Since this happened at a time when most newsletter and trading service editors were still on their Christmas vacation, your trusty friends at TFN were pretty much the only ones covering this buying opportunity. Hey, it's not rocket science: You buy when markets and stocks are low… and you hope to sell when they move up again. If you're awake and at your desk that is…
Accordingly, we monitored the performance of the top Pakistani ADRs throughout the critical period: On January 3, we told you that, while the steep decline in the Karachi stock indexes still had to work its way into the respective ADR prices, the after-effects of this terrorist act will bottom out early in the following week, at which point crisis investing bargain hunters should be ready to snap up depressed share at at least 10% discounts. On January 4, we told you that PakTel and MCB Bank in particlular represented attractive buying opportunities as the Karachi stock exchange would slowly grind back into its bullish tracks by late winter.
Well, here's what our crisis trades have achieved so far. Not all are spectacular winners, but hey… we take up to 36% in two months any old day:
Electricity provider Hub Power Co. (HUPOF) is the laggard of our group of Crisis Trading ADRs. It is up just 6.5% since January 3/4. Not that we're complaining, mind you… the Dow Jones Industrial Index is down -4% over the same period.

Leader of the pack is top Pakistani bank MCB Bank Ltd. (MCBBI). This ADR has been rallying in the past days and is up 32% since our recommendation. Not bad for eight weeks of letting the markets do all the heavy lifting. If we say so ourselves.
The other Pakistani bank large enough to have an ADR trading in the States is United Bank Ltd. (UDBKL). It, too, has recovered nicely, rising 18.6% in the portfolios of crisis traders since the first week of January.

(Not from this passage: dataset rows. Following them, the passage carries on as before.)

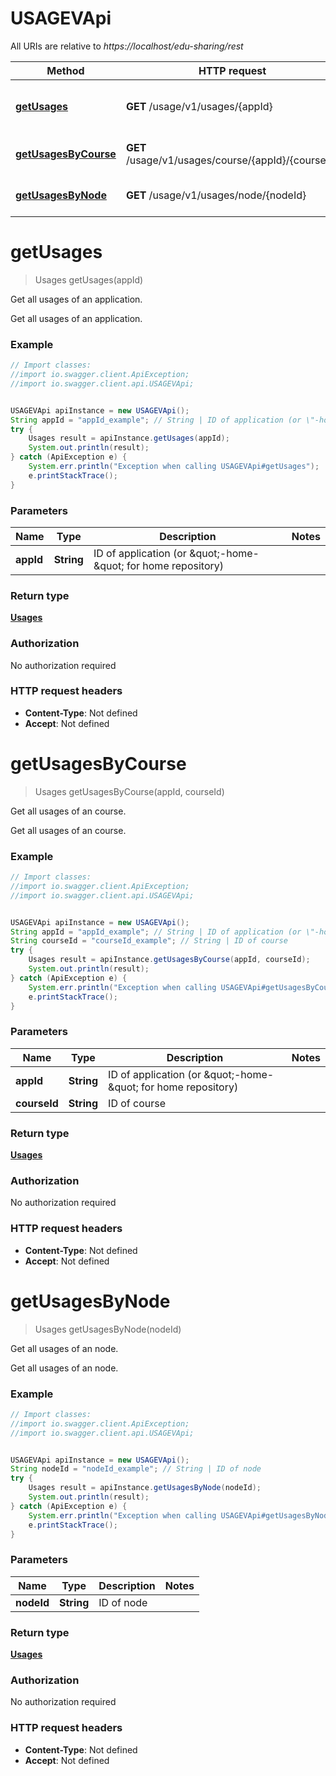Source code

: # USAGEVApi

All URIs are relative to *https://localhost/edu-sharing/rest*

Method | HTTP request | Description
------------- | ------------- | -------------
[**getUsages**](USAGEVApi.md#getUsages) | **GET** /usage/v1/usages/{appId} | Get all usages of an application.
[**getUsagesByCourse**](USAGEVApi.md#getUsagesByCourse) | **GET** /usage/v1/usages/course/{appId}/{courseId} | Get all usages of an course.
[**getUsagesByNode**](USAGEVApi.md#getUsagesByNode) | **GET** /usage/v1/usages/node/{nodeId} | Get all usages of an node.


<a name="getUsages"></a>
# **getUsages**
> Usages getUsages(appId)

Get all usages of an application.

Get all usages of an application.

### Example
```java
// Import classes:
//import io.swagger.client.ApiException;
//import io.swagger.client.api.USAGEVApi;


USAGEVApi apiInstance = new USAGEVApi();
String appId = "appId_example"; // String | ID of application (or \"-home-\" for home repository)
try {
    Usages result = apiInstance.getUsages(appId);
    System.out.println(result);
} catch (ApiException e) {
    System.err.println("Exception when calling USAGEVApi#getUsages");
    e.printStackTrace();
}
```

### Parameters

Name | Type | Description  | Notes
------------- | ------------- | ------------- | -------------
 **appId** | **String**| ID of application (or \&quot;-home-\&quot; for home repository) |

### Return type

[**Usages**](Usages.md)

### Authorization

No authorization required

### HTTP request headers

 - **Content-Type**: Not defined
 - **Accept**: Not defined

<a name="getUsagesByCourse"></a>
# **getUsagesByCourse**
> Usages getUsagesByCourse(appId, courseId)

Get all usages of an course.

Get all usages of an course.

### Example
```java
// Import classes:
//import io.swagger.client.ApiException;
//import io.swagger.client.api.USAGEVApi;


USAGEVApi apiInstance = new USAGEVApi();
String appId = "appId_example"; // String | ID of application (or \"-home-\" for home repository)
String courseId = "courseId_example"; // String | ID of course
try {
    Usages result = apiInstance.getUsagesByCourse(appId, courseId);
    System.out.println(result);
} catch (ApiException e) {
    System.err.println("Exception when calling USAGEVApi#getUsagesByCourse");
    e.printStackTrace();
}
```

### Parameters

Name | Type | Description  | Notes
------------- | ------------- | ------------- | -------------
 **appId** | **String**| ID of application (or \&quot;-home-\&quot; for home repository) |
 **courseId** | **String**| ID of course |

### Return type

[**Usages**](Usages.md)

### Authorization

No authorization required

### HTTP request headers

 - **Content-Type**: Not defined
 - **Accept**: Not defined

<a name="getUsagesByNode"></a>
# **getUsagesByNode**
> Usages getUsagesByNode(nodeId)

Get all usages of an node.

Get all usages of an node.

### Example
```java
// Import classes:
//import io.swagger.client.ApiException;
//import io.swagger.client.api.USAGEVApi;


USAGEVApi apiInstance = new USAGEVApi();
String nodeId = "nodeId_example"; // String | ID of node
try {
    Usages result = apiInstance.getUsagesByNode(nodeId);
    System.out.println(result);
} catch (ApiException e) {
    System.err.println("Exception when calling USAGEVApi#getUsagesByNode");
    e.printStackTrace();
}
```

### Parameters

Name | Type | Description  | Notes
------------- | ------------- | ------------- | -------------
 **nodeId** | **String**| ID of node |

### Return type

[**Usages**](Usages.md)

### Authorization

No authorization required

### HTTP request headers

 - **Content-Type**: Not defined
 - **Accept**: Not defined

Pakistan's Oil & Gas Development Co. Ltd. (ODVCI) is also back from the dead. Its ADR price has risen by 13%, most of the gains materializing in the aftermath of the postponed elections.
And last not least, there is the country's telecommunications giant Pakistan Telecommunication Co. Ltd. — PakTel — (PKTMF) whose ADR gained 12.3%.
Time to take profits of the table: Pakistani stocks may have reached their pre-crash highs again. But quite honestly, we don't see much of an upside left as the country will continue to be rocked by political upheaval as one of the global flashpoints of militannt islamism hell-bent on bombing its culture back into a crude bronze-age theocracy.
Crisis trading is one of the mainstay strategies of making short-term global profits even in a bear market. A colleague of mine summed up the principle quite well: If there's a major political crisis in any given country — a highly publicized terror attempt, a bombing, a coup attempt — simply go to ADR.com and pull up a list of the ADRs trading for that particular country. Wait for two or three days and then buy the ADRs that have sold off most.
It works like a charm in most scenarios.